▶ **THE TASK**
In your copy, repeat each record exactly and include no pictures.
RECORD EXCERPTS section start
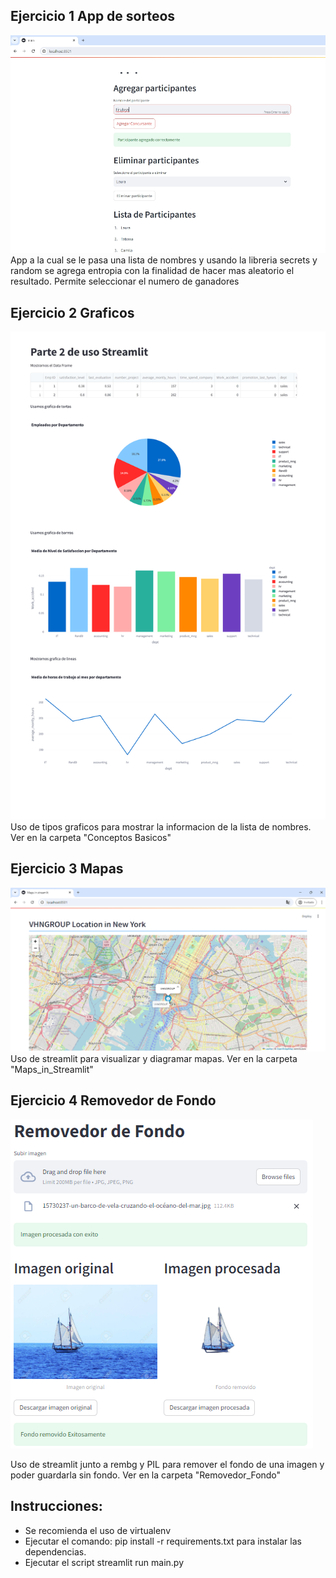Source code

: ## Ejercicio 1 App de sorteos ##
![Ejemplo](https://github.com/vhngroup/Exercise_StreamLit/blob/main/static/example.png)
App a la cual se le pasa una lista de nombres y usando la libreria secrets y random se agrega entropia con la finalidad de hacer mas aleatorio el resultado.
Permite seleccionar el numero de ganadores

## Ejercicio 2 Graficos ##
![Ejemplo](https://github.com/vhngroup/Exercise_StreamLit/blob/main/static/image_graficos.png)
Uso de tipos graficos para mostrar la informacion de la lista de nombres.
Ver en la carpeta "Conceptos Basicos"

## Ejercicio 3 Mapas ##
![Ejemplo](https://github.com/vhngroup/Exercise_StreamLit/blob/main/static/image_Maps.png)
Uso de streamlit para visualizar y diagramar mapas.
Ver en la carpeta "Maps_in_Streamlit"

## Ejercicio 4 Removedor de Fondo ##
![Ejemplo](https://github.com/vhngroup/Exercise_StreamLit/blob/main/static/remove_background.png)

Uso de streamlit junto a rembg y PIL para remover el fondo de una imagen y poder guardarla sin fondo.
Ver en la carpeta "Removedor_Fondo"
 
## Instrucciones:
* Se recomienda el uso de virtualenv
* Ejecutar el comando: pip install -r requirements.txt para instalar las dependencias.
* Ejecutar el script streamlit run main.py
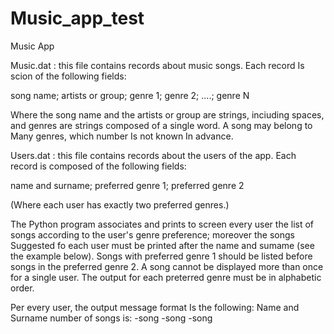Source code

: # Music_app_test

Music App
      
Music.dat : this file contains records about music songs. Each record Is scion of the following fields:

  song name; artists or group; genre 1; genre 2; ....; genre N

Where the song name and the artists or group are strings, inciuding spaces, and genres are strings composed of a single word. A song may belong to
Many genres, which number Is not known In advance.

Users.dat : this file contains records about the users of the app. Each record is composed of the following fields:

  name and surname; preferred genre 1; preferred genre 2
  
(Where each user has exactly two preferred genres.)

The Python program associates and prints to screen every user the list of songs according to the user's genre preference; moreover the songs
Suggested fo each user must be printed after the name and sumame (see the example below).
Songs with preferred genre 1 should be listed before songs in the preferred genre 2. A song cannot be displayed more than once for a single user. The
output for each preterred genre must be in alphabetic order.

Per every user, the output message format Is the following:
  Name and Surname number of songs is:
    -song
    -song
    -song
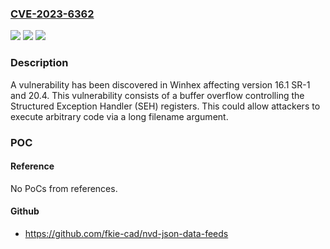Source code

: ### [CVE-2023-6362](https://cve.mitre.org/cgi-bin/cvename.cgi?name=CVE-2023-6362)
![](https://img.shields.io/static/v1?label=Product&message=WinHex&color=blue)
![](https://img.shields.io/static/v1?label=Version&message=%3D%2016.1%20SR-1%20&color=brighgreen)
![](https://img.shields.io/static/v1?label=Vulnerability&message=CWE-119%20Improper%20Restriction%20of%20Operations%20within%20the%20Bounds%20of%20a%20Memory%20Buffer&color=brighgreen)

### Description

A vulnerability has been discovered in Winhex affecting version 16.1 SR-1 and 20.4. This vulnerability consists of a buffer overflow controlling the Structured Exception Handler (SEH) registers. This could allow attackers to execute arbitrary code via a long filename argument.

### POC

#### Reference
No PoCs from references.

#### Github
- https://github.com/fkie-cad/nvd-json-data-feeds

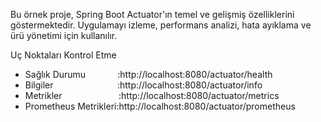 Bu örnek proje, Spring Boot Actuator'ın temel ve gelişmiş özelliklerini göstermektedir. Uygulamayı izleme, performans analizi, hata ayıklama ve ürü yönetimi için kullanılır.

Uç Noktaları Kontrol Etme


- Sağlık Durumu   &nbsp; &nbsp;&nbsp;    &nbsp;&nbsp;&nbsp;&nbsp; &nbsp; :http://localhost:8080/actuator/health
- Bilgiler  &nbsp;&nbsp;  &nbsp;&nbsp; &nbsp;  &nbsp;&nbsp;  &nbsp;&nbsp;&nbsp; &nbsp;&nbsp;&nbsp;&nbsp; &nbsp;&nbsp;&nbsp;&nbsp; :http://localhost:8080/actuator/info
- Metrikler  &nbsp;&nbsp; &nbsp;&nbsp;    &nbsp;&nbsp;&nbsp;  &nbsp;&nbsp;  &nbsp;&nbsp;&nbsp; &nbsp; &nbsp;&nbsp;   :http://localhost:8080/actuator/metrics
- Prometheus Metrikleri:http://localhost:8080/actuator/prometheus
RECORD EXCERPTS section end
▶ **RESPONSE BELOW**
Source code

: ## Ejercicio 1 App de sorteos ##
![Ejemplo](https://github.com/vhngroup/Exercise_StreamLit/blob/main/static/example.png)
App a la cual se le pasa una lista de nombres y usando la libreria secrets y random se agrega entropia con la finalidad de hacer mas aleatorio el resultado.
Permite seleccionar el numero de ganadores

## Ejercicio 2 Graficos ##
![Ejemplo](https://github.com/vhngroup/Exercise_StreamLit/blob/main/static/image_graficos.png)
Uso de tipos graficos para mostrar la informacion de la lista de nombres.
Ver en la carpeta "Conceptos Basicos"

## Ejercicio 3 Mapas ##
![Ejemplo](https://github.com/vhngroup/Exercise_StreamLit/blob/main/static/image_Maps.png)
Uso de streamlit para visualizar y diagramar mapas.
Ver en la carpeta "Maps_in_Streamlit"

## Ejercicio 4 Removedor de Fondo ##
![Ejemplo](https://github.com/vhngroup/Exercise_StreamLit/blob/main/static/remove_background.png)

Uso de streamlit junto a rembg y PIL para remover el fondo de una imagen y poder guardarla sin fondo.
Ver en la carpeta "Removedor_Fondo"
 
## Instrucciones:
* Se recomienda el uso de virtualenv
* Ejecutar el comando: pip install -r requirements.txt para instalar las dependencias.
* Ejecutar el script streamlit run main.py
Source code

: # Music_app_test

Music App
      
Music.dat : this file contains records about music songs. Each record Is scion of the following fields:

  song name; artists or group; genre 1; genre 2; ....; genre N

Where the song name and the artists or group are strings, inciuding spaces, and genres are strings composed of a single word. A song may belong to
Many genres, which number Is not known In advance.

Users.dat : this file contains records about the users of the app. Each record is composed of the following fields:

  name and surname; preferred genre 1; preferred genre 2
  
(Where each user has exactly two preferred genres.)

The Python program associates and prints to screen every user the list of songs according to the user's genre preference; moreover the songs
Suggested fo each user must be printed after the name and sumame (see the example below).
Songs with preferred genre 1 should be listed before songs in the preferred genre 2. A song cannot be displayed more than once for a single user. The
output for each preterred genre must be in alphabetic order.

Per every user, the output message format Is the following:
  Name and Surname number of songs is:
    -song
    -song
    -song
Source code

: ### [CVE-2023-6362](https://cve.mitre.org/cgi-bin/cvename.cgi?name=CVE-2023-6362)
![](https://img.shields.io/static/v1?label=Product&message=WinHex&color=blue)
![](https://img.shields.io/static/v1?label=Version&message=%3D%2016.1%20SR-1%20&color=brighgreen)
![](https://img.shields.io/static/v1?label=Vulnerability&message=CWE-119%20Improper%20Restriction%20of%20Operations%20within%20the%20Bounds%20of%20a%20Memory%20Buffer&color=brighgreen)

### Description

A vulnerability has been discovered in Winhex affecting version 16.1 SR-1 and 20.4. This vulnerability consists of a buffer overflow controlling the Structured Exception Handler (SEH) registers. This could allow attackers to execute arbitrary code via a long filename argument.

### POC

#### Reference
No PoCs from references.

#### Github
- https://github.com/fkie-cad/nvd-json-data-feeds

 Bu örnek proje, Spring Boot Actuator'ın temel ve gelişmiş özelliklerini göstermektedir. Uygulamayı izleme, performans analizi, hata ayıklama ve ürü yönetimi için kullanılır.

Uç Noktaları Kontrol Etme


- Sağlık Durumu   &nbsp; &nbsp;&nbsp;    &nbsp;&nbsp;&nbsp;&nbsp; &nbsp; :http://localhost:8080/actuator/health
- Bilgiler  &nbsp;&nbsp;  &nbsp;&nbsp; &nbsp;  &nbsp;&nbsp;  &nbsp;&nbsp;&nbsp; &nbsp;&nbsp;&nbsp;&nbsp; &nbsp;&nbsp;&nbsp;&nbsp; :http://localhost:8080/actuator/info
- Metrikler  &nbsp;&nbsp; &nbsp;&nbsp;    &nbsp;&nbsp;&nbsp;  &nbsp;&nbsp;  &nbsp;&nbsp;&nbsp; &nbsp; &nbsp;&nbsp;   :http://localhost:8080/actuator/metrics
- Prometheus Metrikleri:http://localhost:8080/actuator/prometheus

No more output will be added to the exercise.